Exercise objective:
Every record below is to be retyped exactly, with any pictures left out.

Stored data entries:
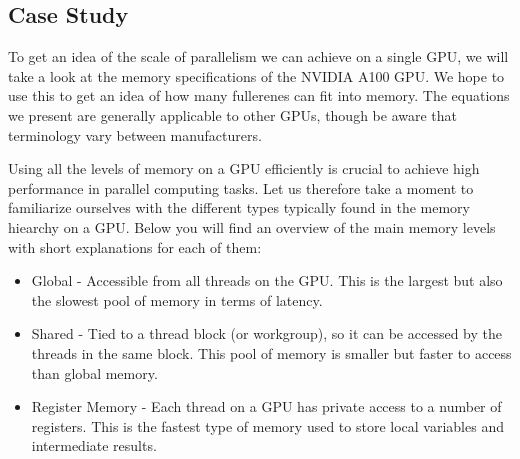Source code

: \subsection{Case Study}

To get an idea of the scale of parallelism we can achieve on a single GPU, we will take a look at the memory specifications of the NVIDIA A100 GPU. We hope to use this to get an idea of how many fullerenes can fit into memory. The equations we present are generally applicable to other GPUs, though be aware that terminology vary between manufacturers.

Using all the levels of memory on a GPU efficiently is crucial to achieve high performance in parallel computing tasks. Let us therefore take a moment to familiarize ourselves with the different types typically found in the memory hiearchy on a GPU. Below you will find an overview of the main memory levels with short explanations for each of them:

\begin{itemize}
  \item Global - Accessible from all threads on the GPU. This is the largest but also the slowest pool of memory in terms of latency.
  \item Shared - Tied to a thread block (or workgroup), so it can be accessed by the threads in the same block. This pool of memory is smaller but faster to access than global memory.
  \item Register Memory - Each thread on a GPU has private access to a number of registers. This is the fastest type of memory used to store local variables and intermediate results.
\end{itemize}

Exercise response:
Source code

: \subsection{Case Study}

To get an idea of the scale of parallelism we can achieve on a single GPU, we will take a look at the memory specifications of the NVIDIA A100 GPU. We hope to use this to get an idea of how many fullerenes can fit into memory. The equations we present are generally applicable to other GPUs, though be aware that terminology vary between manufacturers.

Using all the levels of memory on a GPU efficiently is crucial to achieve high performance in parallel computing tasks. Let us therefore take a moment to familiarize ourselves with the different types typically found in the memory hiearchy on a GPU. Below you will find an overview of the main memory levels with short explanations for each of them:

\begin{itemize}
  \item Global - Accessible from all threads on the GPU. This is the largest but also the slowest pool of memory in terms of latency.
  \item Shared - Tied to a thread block (or workgroup), so it can be accessed by the threads in the same block. This pool of memory is smaller but faster to access than global memory.
  \item Register Memory - Each thread on a GPU has private access to a number of registers. This is the fastest type of memory used to store local variables and intermediate results.
\end{itemize}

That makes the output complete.